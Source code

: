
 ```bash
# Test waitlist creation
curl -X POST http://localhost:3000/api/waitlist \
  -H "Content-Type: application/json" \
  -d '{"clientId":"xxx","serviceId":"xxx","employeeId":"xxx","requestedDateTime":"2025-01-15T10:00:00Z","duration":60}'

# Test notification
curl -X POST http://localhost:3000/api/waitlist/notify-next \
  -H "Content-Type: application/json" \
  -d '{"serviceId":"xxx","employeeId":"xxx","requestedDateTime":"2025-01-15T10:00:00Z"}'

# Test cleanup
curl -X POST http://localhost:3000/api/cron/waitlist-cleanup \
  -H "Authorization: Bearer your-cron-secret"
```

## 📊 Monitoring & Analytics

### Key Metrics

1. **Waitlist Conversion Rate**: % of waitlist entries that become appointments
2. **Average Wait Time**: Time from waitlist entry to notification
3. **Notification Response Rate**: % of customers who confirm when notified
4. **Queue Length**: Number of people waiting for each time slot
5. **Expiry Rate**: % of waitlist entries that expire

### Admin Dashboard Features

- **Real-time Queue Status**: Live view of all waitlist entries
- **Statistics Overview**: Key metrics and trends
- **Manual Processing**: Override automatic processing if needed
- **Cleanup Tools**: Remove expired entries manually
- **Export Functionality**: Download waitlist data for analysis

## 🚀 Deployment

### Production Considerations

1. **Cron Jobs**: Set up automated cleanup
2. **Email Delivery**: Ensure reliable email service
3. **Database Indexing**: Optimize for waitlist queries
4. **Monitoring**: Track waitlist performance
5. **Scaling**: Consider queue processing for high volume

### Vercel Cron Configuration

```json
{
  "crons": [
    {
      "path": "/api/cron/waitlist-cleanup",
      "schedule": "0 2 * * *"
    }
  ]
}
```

****************

Copy exactly, and only, the lines from the one containing "- **Statistics Overview**: Key" through the last line of the listing.

- **Statistics Overview**: Key metrics and trends
- **Manual Processing**: Override automatic processing if needed
- **Cleanup Tools**: Remove expired entries manually
- **Export Functionality**: Download waitlist data for analysis

## 🚀 Deployment

### Production Considerations

1. **Cron Jobs**: Set up automated cleanup
2. **Email Delivery**: Ensure reliable email service
3. **Database Indexing**: Optimize for waitlist queries
4. **Monitoring**: Track waitlist performance
5. **Scaling**: Consider queue processing for high volume

### Vercel Cron Configuration

```json
{
  "crons": [
    {
      "path": "/api/cron/waitlist-cleanup",
      "schedule": "0 2 * * *"
    }
  ]
}
```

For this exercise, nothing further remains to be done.